Segment Open

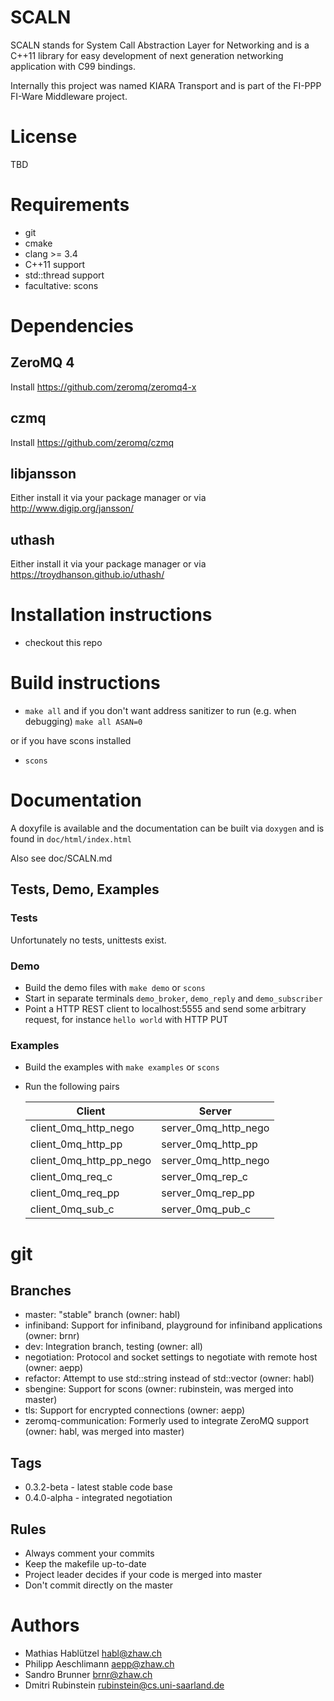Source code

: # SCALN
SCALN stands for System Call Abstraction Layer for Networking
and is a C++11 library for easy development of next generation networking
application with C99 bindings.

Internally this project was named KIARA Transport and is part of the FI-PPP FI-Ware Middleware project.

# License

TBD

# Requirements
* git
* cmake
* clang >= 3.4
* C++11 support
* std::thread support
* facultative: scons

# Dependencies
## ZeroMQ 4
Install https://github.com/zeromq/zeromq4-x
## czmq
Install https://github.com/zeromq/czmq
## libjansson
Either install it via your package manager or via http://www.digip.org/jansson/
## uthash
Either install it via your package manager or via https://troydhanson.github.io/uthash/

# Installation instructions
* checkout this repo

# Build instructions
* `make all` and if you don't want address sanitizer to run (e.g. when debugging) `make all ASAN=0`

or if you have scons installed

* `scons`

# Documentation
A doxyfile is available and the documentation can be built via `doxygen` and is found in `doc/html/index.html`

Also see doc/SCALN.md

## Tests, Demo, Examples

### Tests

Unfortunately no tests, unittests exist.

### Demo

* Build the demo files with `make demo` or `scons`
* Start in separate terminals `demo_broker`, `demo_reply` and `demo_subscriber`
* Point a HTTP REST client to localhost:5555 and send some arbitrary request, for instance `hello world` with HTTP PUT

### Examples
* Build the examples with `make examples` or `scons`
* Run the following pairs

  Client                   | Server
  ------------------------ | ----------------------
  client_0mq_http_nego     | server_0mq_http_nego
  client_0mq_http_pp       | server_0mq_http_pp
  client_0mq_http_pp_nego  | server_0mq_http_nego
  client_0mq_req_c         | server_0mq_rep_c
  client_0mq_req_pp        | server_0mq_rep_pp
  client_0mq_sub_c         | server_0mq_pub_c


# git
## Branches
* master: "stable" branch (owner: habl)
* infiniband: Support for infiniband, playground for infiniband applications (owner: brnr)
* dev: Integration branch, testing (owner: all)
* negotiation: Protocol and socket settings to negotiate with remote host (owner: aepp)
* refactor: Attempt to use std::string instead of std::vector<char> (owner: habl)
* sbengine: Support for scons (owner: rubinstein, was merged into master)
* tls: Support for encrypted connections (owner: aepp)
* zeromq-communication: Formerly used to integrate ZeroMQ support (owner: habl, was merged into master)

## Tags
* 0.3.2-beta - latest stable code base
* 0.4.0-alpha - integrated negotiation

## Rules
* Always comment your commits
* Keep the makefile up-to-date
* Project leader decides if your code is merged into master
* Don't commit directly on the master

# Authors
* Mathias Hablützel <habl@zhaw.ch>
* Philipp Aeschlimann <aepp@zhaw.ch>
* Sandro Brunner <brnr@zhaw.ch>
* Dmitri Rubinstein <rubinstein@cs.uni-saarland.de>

Segment Closed
Segment Open

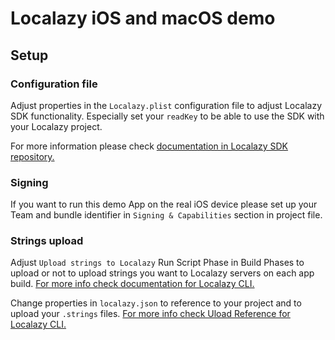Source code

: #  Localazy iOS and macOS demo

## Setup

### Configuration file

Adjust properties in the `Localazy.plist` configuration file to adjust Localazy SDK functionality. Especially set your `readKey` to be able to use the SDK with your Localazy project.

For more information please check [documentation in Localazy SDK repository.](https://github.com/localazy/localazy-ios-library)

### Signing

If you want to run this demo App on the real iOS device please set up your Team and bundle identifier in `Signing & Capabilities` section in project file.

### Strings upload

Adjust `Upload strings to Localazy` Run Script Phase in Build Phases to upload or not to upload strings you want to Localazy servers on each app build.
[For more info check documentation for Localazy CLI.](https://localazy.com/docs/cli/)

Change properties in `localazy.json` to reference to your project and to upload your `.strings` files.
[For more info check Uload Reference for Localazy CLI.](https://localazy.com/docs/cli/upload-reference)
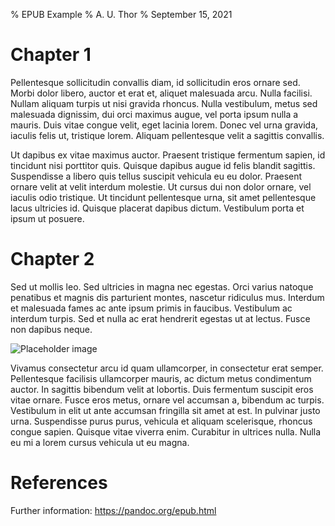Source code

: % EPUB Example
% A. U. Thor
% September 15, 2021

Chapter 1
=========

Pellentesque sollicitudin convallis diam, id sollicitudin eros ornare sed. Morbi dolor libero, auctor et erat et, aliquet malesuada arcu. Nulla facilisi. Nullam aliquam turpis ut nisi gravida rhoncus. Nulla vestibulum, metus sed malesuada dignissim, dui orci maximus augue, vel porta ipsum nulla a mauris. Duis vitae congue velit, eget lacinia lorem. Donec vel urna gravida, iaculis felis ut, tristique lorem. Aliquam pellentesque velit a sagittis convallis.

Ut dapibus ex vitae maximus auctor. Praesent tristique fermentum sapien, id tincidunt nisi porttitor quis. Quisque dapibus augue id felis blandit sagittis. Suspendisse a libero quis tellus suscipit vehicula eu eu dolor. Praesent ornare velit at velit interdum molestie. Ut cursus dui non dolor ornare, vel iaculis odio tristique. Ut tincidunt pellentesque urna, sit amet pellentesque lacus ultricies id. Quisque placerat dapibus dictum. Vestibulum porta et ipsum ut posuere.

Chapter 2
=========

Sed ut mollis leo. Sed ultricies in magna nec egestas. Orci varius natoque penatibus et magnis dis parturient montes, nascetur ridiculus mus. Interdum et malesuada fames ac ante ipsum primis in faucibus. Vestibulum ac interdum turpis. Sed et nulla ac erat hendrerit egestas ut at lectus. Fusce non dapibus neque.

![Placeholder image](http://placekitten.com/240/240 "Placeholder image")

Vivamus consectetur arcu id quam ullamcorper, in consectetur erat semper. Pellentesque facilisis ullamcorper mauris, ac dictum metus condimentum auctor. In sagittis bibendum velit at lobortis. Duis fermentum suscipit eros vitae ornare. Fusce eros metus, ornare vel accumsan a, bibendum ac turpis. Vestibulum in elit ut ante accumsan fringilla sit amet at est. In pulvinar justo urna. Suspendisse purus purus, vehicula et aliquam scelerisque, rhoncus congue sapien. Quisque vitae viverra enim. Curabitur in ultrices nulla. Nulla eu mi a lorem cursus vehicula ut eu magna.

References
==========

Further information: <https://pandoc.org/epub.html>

Segment Closed

The string "please" may occur on several lines of the listing; state how many such lines there are, giving the number only.

2